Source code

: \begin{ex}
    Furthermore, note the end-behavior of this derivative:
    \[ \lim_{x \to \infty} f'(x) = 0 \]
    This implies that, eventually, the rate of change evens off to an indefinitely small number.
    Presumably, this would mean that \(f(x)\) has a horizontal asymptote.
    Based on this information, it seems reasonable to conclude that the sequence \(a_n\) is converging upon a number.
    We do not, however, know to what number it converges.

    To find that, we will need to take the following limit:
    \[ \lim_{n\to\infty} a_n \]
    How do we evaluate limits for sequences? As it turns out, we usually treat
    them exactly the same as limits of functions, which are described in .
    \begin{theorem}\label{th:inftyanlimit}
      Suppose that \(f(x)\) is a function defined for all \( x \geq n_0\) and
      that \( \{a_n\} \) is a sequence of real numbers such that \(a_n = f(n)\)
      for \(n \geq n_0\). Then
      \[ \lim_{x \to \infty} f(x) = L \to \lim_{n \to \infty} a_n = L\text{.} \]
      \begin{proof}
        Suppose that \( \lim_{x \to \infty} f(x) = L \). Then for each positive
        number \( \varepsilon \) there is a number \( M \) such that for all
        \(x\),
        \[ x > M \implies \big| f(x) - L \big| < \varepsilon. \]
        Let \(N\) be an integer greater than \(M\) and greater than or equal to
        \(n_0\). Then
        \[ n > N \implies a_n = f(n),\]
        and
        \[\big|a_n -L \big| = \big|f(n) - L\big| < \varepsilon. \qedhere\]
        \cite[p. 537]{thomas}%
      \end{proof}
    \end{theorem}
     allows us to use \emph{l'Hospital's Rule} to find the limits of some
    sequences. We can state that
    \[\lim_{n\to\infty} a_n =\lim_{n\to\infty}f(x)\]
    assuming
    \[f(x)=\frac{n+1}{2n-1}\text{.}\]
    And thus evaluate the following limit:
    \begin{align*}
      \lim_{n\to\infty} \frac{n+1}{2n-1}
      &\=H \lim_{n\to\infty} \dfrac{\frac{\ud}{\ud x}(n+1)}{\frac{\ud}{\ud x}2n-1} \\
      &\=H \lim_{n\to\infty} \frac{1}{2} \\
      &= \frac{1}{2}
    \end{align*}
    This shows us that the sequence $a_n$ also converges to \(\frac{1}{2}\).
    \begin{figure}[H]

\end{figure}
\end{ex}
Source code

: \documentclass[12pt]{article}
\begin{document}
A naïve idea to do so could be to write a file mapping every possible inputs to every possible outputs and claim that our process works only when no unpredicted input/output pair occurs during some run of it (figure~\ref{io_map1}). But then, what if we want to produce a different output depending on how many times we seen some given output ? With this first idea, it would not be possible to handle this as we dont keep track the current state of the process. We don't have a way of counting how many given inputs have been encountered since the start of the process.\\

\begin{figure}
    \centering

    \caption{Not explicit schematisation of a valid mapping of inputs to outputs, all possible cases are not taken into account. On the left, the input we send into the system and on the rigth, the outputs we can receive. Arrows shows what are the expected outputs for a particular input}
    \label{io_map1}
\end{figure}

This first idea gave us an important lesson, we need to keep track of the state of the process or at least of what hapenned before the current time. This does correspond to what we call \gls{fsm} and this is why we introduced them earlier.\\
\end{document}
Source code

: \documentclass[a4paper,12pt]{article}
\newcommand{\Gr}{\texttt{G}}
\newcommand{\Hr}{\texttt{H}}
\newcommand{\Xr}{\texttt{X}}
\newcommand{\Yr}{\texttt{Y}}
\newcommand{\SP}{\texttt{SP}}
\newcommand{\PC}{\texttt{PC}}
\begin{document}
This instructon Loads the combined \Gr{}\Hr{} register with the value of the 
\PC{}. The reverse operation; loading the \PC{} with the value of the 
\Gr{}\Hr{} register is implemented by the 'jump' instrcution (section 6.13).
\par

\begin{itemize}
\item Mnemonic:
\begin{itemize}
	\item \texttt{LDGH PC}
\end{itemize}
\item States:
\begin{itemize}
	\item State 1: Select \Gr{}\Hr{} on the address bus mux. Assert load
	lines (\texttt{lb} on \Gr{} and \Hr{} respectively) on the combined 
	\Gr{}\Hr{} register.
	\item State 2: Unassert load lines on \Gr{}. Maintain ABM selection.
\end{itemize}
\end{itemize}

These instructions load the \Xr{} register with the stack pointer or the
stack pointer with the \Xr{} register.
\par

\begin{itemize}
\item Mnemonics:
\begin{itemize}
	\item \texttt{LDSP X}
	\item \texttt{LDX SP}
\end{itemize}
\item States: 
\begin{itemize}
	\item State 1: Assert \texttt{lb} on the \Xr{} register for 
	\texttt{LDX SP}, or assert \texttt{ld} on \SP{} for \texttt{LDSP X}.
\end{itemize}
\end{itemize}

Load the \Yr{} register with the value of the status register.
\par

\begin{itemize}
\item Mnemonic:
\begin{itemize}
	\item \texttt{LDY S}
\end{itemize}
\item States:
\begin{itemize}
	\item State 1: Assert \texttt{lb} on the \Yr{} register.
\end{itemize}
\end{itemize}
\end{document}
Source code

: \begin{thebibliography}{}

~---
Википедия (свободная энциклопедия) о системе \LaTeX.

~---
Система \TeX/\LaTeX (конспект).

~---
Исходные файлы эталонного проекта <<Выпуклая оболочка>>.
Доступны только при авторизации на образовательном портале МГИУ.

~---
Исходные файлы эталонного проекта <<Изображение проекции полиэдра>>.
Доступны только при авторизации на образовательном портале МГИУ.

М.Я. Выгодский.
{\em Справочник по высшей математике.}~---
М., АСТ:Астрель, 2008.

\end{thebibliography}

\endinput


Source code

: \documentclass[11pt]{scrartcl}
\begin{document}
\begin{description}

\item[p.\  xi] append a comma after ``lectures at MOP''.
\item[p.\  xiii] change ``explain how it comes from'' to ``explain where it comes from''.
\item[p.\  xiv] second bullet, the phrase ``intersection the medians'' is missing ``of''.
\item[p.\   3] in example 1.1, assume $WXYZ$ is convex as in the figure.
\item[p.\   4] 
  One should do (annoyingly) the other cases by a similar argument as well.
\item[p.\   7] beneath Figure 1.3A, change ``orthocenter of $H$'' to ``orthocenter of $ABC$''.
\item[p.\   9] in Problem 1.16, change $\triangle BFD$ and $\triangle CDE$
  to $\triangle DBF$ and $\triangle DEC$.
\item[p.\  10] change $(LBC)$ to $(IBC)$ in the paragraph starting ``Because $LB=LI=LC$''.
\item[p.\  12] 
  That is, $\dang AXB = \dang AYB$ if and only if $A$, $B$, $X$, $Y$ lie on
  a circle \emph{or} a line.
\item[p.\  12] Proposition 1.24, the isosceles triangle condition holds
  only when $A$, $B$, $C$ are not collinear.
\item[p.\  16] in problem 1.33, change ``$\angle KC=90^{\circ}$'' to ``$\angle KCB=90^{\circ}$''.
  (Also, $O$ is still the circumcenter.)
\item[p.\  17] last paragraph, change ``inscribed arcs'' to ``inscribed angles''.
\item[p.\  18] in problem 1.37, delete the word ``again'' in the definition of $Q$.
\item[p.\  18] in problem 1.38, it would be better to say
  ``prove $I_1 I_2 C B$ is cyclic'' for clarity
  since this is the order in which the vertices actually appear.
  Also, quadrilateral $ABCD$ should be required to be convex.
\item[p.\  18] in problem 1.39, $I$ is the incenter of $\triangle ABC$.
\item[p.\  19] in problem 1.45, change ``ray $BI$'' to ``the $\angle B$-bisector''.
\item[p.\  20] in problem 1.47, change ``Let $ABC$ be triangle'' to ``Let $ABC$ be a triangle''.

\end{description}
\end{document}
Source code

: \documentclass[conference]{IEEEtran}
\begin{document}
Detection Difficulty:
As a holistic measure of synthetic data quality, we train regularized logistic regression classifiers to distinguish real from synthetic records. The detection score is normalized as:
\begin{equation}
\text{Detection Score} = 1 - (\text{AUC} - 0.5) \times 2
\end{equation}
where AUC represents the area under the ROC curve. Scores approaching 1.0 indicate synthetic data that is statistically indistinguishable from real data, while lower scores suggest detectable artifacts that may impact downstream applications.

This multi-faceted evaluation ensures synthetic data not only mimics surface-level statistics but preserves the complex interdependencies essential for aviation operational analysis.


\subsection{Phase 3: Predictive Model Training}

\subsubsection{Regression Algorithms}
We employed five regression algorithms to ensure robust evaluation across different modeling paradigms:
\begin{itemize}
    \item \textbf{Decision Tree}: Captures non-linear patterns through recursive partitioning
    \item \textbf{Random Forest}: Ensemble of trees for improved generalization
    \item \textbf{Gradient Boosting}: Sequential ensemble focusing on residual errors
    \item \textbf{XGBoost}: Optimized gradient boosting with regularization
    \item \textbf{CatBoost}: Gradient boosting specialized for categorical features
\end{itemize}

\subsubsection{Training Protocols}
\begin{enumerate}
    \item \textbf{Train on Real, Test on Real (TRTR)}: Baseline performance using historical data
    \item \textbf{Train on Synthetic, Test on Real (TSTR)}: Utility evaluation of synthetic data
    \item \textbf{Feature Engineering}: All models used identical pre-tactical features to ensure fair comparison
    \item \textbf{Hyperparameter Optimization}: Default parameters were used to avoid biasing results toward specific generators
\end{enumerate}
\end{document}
------------------------------------------------------------
• Work order: Take the lines from the start of the records through the line holding "Suppose that \(f(x)\)", both included, and please print them exactly, with nothing else.

• Output for this exercise:
Source code

: \begin{ex}
    Furthermore, note the end-behavior of this derivative:
    \[ \lim_{x \to \infty} f'(x) = 0 \]
    This implies that, eventually, the rate of change evens off to an indefinitely small number.
    Presumably, this would mean that \(f(x)\) has a horizontal asymptote.
    Based on this information, it seems reasonable to conclude that the sequence \(a_n\) is converging upon a number.
    We do not, however, know to what number it converges.

    To find that, we will need to take the following limit:
    \[ \lim_{n\to\infty} a_n \]
    How do we evaluate limits for sequences? As it turns out, we usually treat
    them exactly the same as limits of functions, which are described in .
    \begin{theorem}\label{th:inftyanlimit}
      Suppose that \(f(x)\) is a function defined for all \( x \geq n_0\) and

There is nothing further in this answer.